The term "tipping point" is one the most over-used and miscontextualised I see every day, and it is therefore with a due sense of wearniness and dread that I drag it out and apply it to a potential change to the US newspaper ad maket.
Alan Mutter today comments that retail analysts at Deutsche Bank are predicting Macey's will cut its US newspaper spend in half by 2008. He puts this in context:
"Federated and the newly acquired May Department Stores last year spent
a combined $1.2 billion on newspaper advertising, making them, by far,
the industry's largest retail account."
This is, apparently, 2% of all US retail newspaper ad sales. People talk of a "decline" in newspaper advertising revenues, as if this is going to be a steady, manageable process of a few percent drifting away every year either to other media or to the bottom line of the ex-advertisers. The possibility of a tipping point being reached, and soon, seems increasingly every bit as likely.
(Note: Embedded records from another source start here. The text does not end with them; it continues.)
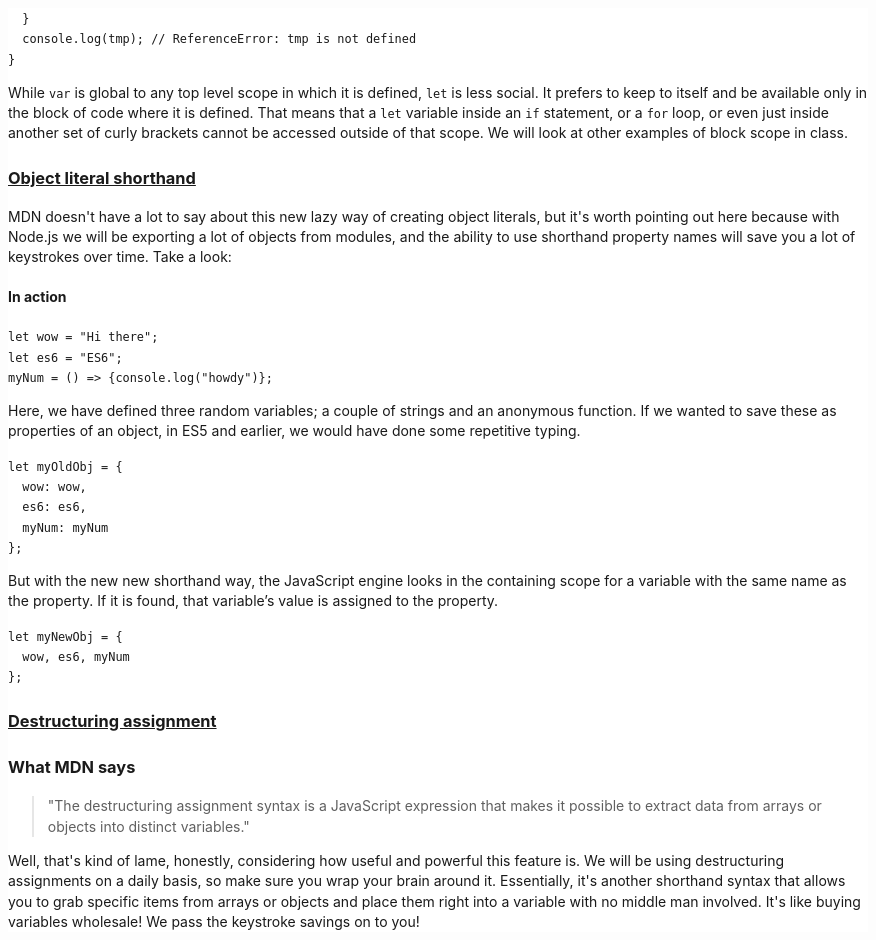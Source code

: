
 ```
  }
  console.log(tmp); // ReferenceError: tmp is not defined
}
```
While `var` is global to any top level scope in which it is defined, `let` is less social. It prefers to keep to itself and be available only in the block of code where it is defined. That means that a `let` variable inside
an `if` statement, or a `for` loop, or even just inside another set of curly brackets cannot be accessed outside of that scope. We will look at other examples of block scope in class.

### [Object literal shorthand](https://developer.mozilla.org/en-US/docs/Web/JavaScript/Reference/Operators/Object_initializer)

MDN doesn't have a lot to say about this new lazy way of creating object literals, but it's worth pointing out here because with Node.js we will be exporting a lot of objects from modules, and the ability to use shorthand property names will save you a lot of keystrokes over time. Take a look:

#### In action
```
let wow = "Hi there";
let es6 = "ES6";
myNum = () => {console.log("howdy")};
```
Here, we have defined three random variables; a couple of strings and an anonymous function. If we wanted to save
these as properties of an object, in ES5 and earlier, we would have done some repetitive typing.
```
let myOldObj = {
  wow: wow,
  es6: es6,
  myNum: myNum
};
```
But with the new new shorthand way, the JavaScript engine looks in the containing scope for a variable with the same name as the property. If it is found, that variable’s value is assigned to the property.
```
let myNewObj = {
  wow, es6, myNum
};
```

### [Destructuring assignment](https://developer.mozilla.org/en-US/docs/Web/JavaScript/Reference/Operators/Destructuring_assignment)
### What MDN says
> "The destructuring assignment syntax is a JavaScript expression that makes it possible to extract data from arrays or objects into distinct variables."

Well, that's kind of lame, honestly, considering how useful and powerful this feature is. We will be using destructuring assignments on a daily basis, so make sure you wrap your brain around it.
Essentially, it's another shorthand syntax that allows you to grab specific items from arrays or objects and place them right into a variable with no middle man involved. It's like buying variables wholesale! We pass the keystroke savings on to you!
There are only so many buying points - advertisers and media buying agencies who actually make the important decisions to commit $x billion to print or to TV or to online or to keep the money. As in any industry, a certain level of herd-mentality keeps them all pointing in rougly the same direction. And all it takes if for a handful of the big ones (like Macey's) to decide that, no, actually, the money's going somewhere else, and everything could, possibly, suddenly...tip.